French authorities searched the Paris office of X with support from Europol as part of a widening criminal investigation into the social media platform, according to the Paris prosecutor’s office. Prosecutors said the probe, which began over suspected hacking-related offenses, now encompasses potential complicity in possession and distribution of child sexual abuse material, privacy violations, and Holocaust denial. Elon Musk, who owns X, has been summoned for questioning alongside former chief executive Linda Yaccarino and several employees.
What Investigators Are Probing in the Expanding French Case
Prosecutors initially opened a case into what French law describes as “fraudulent extraction of data” from an automated data-processing system by an organized group—a charge commonly associated with unauthorized access or exfiltration of digital information. Investigators now say the scope has expanded after reports that X’s Grok AI tool was used to generate nonconsensual imagery, including depictions of sexual abuse, and that certain illegal content may have circulated on the platform.

In France, the distribution or facilitation of child sexual abuse material is a serious criminal offense. Holocaust denial is prohibited under the Gayssot Act, and privacy is governed by stringent rules enforced by the data regulator CNIL. If investigators conclude that X’s systems or policies allowed illegal content to proliferate—or that executives were aware of risks and failed to act—the case could trigger both criminal consequences and regulatory sanctions.
The prosecutor’s office said the objective is to ensure the platform complies with French law while operating in the country. That remit covers everything from content moderation and data handling to cooperation with lawful requests during investigations.
Legal Stakes for X and Elon Musk Under French and EU Law
Beyond national criminal statutes, X faces pressure from broader European rules. The EU’s Digital Services Act obliges large platforms to assess and mitigate systemic risks, including the spread of illegal content and abuse involving minors. Noncompliance can lead to fines of up to 6% of global annual turnover and, in extreme cases, service restrictions within the EU.

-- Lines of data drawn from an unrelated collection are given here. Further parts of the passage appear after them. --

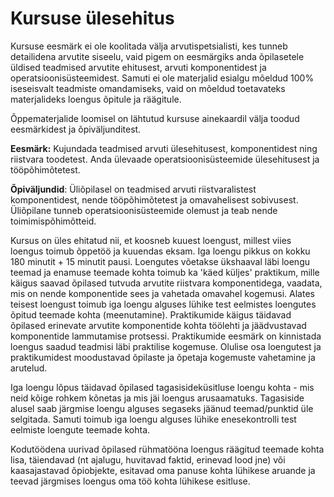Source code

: # Kursuse ülesehitus

Kursuse eesmärk ei ole koolitada välja arvutispetsialisti, kes tunneb detailidena arvutite siseelu, vaid pigem on eesmärgiks anda õpilasetele üldised teadmised arvutite ehitusest, arvuti komponentidest ja operatsioonisüsteemidest. Samuti ei ole materjalid esialgu mõeldud 100% iseseisvalt teadmiste omandamiseks, vaid on mõeldud toetavateks materjalideks loengus õpitule ja räägitule.

Õppematerjalide loomisel on lähtutud kursuse ainekaardil välja toodud eesmärkidest ja õpiväljunditest.

**Eesmärk:** Kujundada teadmised arvuti ülesehitusest, komponentidest ning riistvara toodetest. Anda ülevaade operatsioonisüsteemide ülesehitusest ja tööpõhimõtetest.

**Õpiväljundid**: Üliõpilasel on teadmised arvuti riistvaralistest komponentidest, nende tööpõhimõtetest ja omavahelisest sobivusest. Üliõpilane tunneb operatsioonisüsteemide olemust ja teab nende toimimispõhimõtteid.

Kursus on üles ehitatud nii, et koosneb kuuest loengust, millest viies loengus toimub õppetöö ja kuuendas eksam. Iga loengu pikkus on kokku 180 minutit + 15 minutit pausi. Loengutes võetakse ükshaaval läbi loengu teemad ja enamuse teemade kohta toimub ka 'käed küljes' praktikum, mille käigus saavad õpilased tutvuda arvutite riistvara komponentidega, vaadata, mis on nende komponentide sees ja vahetada omavahel kogemusi. Alates teisest loengust toimub iga loengu alguses lühike test eelmistes loengutes õpitud teemade kohta (meenutamine). Praktikumide käigus täidavad õpilased erinevate arvutite komponentide kohta töölehti ja jäädvustavad komponentide lammutamise protsessi. Praktikumide eesmärk on kinnistada loengus saadud teadmisi läbi praktilise kogemuse. Olulise osa loengutest ja praktikumidest moodustavad õpilaste ja õpetaja kogemuste vahetamine ja arutelud.

Iga loengu lõpus täidavad õpilased tagasisideküsitluse loengu kohta - mis neid kõige rohkem kõnetas ja mis jäi loengus arusaamatuks. Tagasiside alusel saab järgmise loengu alguses segaseks jäänud teemad/punktid üle selgitada. Samuti toimub iga loengu alguses lühike enesekontrolli test eelmiste loengute teemade kohta.

Kodutöödena uurivad õpilased rühmatööna loengus räägitud teemade kohta lisa, täiendavad (nt ajalugu, huvitavad faktid, erinevad lood jne) või kaasajastavad õpiobjekte, esitavad oma panuse kohta lühikese aruande ja teevad järgmises loengus oma töö kohta lühikese esitluse.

Under French corporate liability laws, companies can be held criminally responsible for offenses committed on their behalf, and managers may face personal exposure if prosecutors establish knowledge or complicity. While the legal threshold is high, the summoning of top leadership signals that investigators are examining decision-making around product design, safety resources, and the response to user reports.

Why Europol’s Presence Matters in Cross-Border Investigation
Europol’s involvement points to cross-border elements, common in cybercrime and platform investigations where evidence, infrastructure, and user activity span multiple jurisdictions. In such searches, authorities typically seek to secure server logs, internal communications, moderation workflows, and documentation about how AI tools are deployed and controlled. Coordinated actions reduce the risk of evidence loss and help align national and EU-level enforcement.
AI Moderation Under Strain as Generative Tools Are Misused
Generative AI has sharpened long-standing moderation challenges by enabling rapid, tailored creation of harmful content. Child protection organizations have warned that synthetic media can depict abuse without a real-world camera, yet still cause trauma, normalize exploitation, and be illegal when it sexualizes minors. The National Center for Missing and Exploited Children has reported tens of millions of annual CyberTipline reports worldwide, underscoring the scale facing platforms that rely on a mix of automated detection and human review.
For X, the reported misuse of Grok heightens scrutiny of how generative models are trained, filtered, and constrained. Industry best practices now include mandatory safety classifiers, red-teaming for abuse scenarios, age-related guardrails, and rapid escalation pathways to trusted flaggers and law enforcement. Regulators increasingly ask to see not just policies on paper but evidence that safety systems work at scale and in real time.
What Comes Next in the French Probe and EU Enforcement
The summons for Musk, Yaccarino, and selected staff suggests prosecutors are moving to formal witness and suspect interviews that could clarify who knew what, when, and with what resources to respond. Possible outcomes range from no further action to indictments or negotiated compliance measures, including technical audits, product changes, and reporting obligations.
French authorities have previously used high-profile searches to secure evidence from tech companies, and EU regulators have grown more assertive about enforcing platform rules. Against that backdrop, X’s handling of AI-driven harms, its internal escalation processes, and its cooperation with investigators will be pivotal. Prosecutors emphasize their aim is straightforward: ensure that a global platform, operating in France, meets the country’s legal standards.